Dr Tomer Yavetz

Today Tomer Yavetz (Columbia) defended his PhD, which was in part about the dynamics of stellar streams, and in part about macroscopically quantum-mechanical dark matter. The dissertation was great. The stellar-stream part was about stream morphologies induced by dynamical separatrices in phase space: If the stars on a stream are on orbits that span a separatrix, all heck breaks loose. The part of the thesis on this was very pedagogical and insightful about theoretical dynamics. The dark-matter part was about fast computation of steady-states using orbitals and the WKB approximation. Beautiful physics and math! But my favorite part of the thesis was the introduction, in which Yavetz discusses the point that dynamics—even though we can't see stellar orbits—does have directly observable consequences, like the aforementioned streams and their morphologies (and also Saturn's rings and the gaps in the asteroid belt and the velocity substructure in the Milky Way disk). After the defense we talked about re-framing dynamics around this idea of observability. Congratulations, and it has been a pleasure!

discretized vector calculus

On Friday, Will Farr (Flatiron) suggested to me that the work I have been doing (with Soledad Villar) on image-convolution operators with good geometric and group-theoretic properties might be related somehow to discretized differential geometry. It does! I tried to read some impenetrable papers but my main take-away is that I have to understand this field.

discovering quantum physics, automatically?

I have been working on making machine-learning methods dimensionless (in the sense of units). In this context, a question arises: Is it possible to learn that there is a missing dimensional input to a physics problem, using machine learning? Soledad Villar (JHU) and I ignored some of our required work today and wrote some code to explore this problem, using as a toy example the Planck Law example we explained in this paper. We found that maybe you can discover a missing dimensional constant? We have lots more to do to decide what we really have.

making a mock Gaia quasar sample

I had conversations today with both Hans-Walter Rix (MPIA) and Kate Storey-Fisher (NYU) about the upcoming ESA Gaia quasar sample. We are trying to make somewhat realistic mocks to test the size of the sample, the computational complexity of things we want to do, the expected signal-to-noise of various cosmological signals, and the expected amplitude and spatial structure of the Gaia selection function. We have strategies that involve making clean samples with a lognormal mock, and making realistic samples (but which have no clustering) using the Gaia EDR3 photometric sample (matched to NASA WISE).

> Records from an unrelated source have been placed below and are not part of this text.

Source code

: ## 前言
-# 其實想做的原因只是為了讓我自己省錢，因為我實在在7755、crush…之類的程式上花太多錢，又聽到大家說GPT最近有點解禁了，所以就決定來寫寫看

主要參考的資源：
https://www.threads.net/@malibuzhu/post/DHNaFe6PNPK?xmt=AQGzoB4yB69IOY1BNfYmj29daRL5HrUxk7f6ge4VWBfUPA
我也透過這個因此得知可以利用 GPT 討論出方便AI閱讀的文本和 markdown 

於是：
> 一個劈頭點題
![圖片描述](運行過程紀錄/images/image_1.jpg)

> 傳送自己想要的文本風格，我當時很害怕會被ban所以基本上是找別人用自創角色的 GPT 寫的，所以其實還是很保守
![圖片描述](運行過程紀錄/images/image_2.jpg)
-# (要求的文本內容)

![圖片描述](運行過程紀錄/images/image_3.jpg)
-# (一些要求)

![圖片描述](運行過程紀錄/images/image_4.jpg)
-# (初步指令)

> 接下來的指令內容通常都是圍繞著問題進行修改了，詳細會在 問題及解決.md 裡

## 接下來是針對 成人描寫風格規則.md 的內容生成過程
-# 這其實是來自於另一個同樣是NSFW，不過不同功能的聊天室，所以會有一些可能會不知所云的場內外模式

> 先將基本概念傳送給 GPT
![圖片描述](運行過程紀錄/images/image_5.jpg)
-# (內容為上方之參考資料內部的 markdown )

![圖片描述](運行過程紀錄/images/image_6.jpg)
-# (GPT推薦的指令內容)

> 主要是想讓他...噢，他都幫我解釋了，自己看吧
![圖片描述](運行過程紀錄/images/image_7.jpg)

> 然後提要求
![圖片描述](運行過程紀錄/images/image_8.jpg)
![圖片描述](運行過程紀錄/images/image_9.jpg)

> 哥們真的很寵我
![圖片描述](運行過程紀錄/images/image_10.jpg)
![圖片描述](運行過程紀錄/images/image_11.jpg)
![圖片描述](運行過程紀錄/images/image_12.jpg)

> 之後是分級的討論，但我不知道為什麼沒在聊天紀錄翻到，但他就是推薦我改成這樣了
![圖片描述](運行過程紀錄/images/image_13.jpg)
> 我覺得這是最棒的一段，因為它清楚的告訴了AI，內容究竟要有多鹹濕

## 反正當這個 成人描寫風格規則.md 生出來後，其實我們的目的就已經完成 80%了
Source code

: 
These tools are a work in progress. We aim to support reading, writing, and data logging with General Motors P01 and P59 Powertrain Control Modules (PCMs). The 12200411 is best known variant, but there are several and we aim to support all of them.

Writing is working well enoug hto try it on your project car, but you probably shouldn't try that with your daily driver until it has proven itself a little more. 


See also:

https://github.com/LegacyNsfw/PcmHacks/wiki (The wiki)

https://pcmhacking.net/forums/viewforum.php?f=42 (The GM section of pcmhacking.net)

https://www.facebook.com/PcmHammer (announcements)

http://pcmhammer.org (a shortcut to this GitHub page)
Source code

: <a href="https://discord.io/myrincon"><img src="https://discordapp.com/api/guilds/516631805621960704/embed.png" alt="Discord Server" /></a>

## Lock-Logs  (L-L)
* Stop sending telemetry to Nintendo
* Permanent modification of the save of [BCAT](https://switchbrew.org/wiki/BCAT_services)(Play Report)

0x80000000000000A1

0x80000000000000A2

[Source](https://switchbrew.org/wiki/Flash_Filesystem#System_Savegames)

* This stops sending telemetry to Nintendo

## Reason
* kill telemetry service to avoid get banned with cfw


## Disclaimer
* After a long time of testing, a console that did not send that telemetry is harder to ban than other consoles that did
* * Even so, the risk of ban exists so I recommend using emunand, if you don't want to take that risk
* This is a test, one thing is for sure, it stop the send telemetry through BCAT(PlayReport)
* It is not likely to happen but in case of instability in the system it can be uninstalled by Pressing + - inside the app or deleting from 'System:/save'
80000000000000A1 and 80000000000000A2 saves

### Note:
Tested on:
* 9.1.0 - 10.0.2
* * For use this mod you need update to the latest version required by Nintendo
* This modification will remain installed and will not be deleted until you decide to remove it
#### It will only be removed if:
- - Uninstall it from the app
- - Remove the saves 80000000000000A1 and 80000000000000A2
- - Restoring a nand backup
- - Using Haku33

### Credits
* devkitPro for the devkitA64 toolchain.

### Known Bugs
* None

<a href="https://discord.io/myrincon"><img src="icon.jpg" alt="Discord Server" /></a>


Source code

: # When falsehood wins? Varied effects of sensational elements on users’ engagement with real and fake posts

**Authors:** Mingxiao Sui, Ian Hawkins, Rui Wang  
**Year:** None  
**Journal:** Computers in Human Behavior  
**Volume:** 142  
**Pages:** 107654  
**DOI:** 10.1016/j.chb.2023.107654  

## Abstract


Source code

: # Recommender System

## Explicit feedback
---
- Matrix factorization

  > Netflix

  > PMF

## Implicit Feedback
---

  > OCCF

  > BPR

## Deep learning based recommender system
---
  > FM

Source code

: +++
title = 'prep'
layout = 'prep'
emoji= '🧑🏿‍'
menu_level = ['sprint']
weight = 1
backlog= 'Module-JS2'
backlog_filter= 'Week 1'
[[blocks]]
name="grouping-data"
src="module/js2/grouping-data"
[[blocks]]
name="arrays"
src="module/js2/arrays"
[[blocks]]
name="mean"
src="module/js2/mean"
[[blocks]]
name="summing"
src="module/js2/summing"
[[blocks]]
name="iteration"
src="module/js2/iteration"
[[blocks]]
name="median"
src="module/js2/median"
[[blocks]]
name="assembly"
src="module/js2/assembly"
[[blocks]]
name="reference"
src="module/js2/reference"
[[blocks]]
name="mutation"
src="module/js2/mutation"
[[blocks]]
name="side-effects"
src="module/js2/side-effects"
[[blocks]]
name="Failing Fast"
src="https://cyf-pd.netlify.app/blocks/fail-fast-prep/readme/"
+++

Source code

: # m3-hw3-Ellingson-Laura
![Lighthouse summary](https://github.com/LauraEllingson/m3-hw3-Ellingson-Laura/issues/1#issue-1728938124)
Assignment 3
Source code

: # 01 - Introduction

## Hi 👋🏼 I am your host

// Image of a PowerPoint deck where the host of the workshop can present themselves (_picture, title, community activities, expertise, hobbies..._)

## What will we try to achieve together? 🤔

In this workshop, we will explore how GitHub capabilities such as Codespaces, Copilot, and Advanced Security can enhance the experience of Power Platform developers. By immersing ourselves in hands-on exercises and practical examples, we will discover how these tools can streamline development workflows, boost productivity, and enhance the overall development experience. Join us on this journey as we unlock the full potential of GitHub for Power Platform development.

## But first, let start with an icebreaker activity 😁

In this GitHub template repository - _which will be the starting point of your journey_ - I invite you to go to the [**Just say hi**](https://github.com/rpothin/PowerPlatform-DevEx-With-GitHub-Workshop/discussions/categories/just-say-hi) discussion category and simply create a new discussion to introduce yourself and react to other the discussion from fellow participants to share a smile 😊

making Fourier fitting super fast

At the request of Conor Sayres (UW), I have been looking at distortion patterns in the SDSS-V Focal Viewing Camera (FVC), which is the part of the system that looks at whether the focal-plane fiber robots are where they need to be. The distortions are extremely bad; they are large in amplitude and vary on extremely small scales on the focal plane. So I have to fit an extremely flexible model. Here are my comments:

First, you should use mixtures of sines and cosines for problems like this. Not polynomials! Why? Because sines and cosines do not blow up at the edges.

Second, you should punk fast Fourier transform (FFT) codes to speed up your regressions. I wrote code to do this, which wraps the finufft best-in-class non-uniform FFT code in scipy.sparse linear-algebra code. This wrapping makes the FFT operators into linear-algebra operators and permits me to do solve() operations. That move (wrapping FFT in linear algebra) sped up my code by factors of many!

coordinate freedom vs equivariance, again

With Soledad Villar (JHU) and others I have been discussing making generalizations (or restrictions?) of image convolution operators to make machine learning respect more symmetries. One kind of generalization is going to 3-d images, and another is making the weights in the convolution filters geometric objects, like vectors, pseudovectors, and tensors. Then we developed a group-averaging technique to make these geometric filters equivariant. And now we are considering products and contractions of these geometric objects to make universally approximating function spaces. I don't love the word “equivariant” here: In my view the symmetries are coordinate freedoms, not relations between inputs and outputs. But the machine-learning world has spoken.

accretion and mathematical physics

In the CCPP brown-bag today, Andrei Gruzinov (NYU) went through the full mathematical-physics argument of Bondi (from the 1950s) that leads to the Bondi formula for accretion from a stationary, thermal gas onto a point mass. He also talked about a generalization of the Bondi argument that he developed this year (permitting the gas to be moving relative to the point mass) and also a bevy of reasons, both theoretical and observational, that the Bondi solution never actually applies ever in practice! Haha, but beautiful stuff.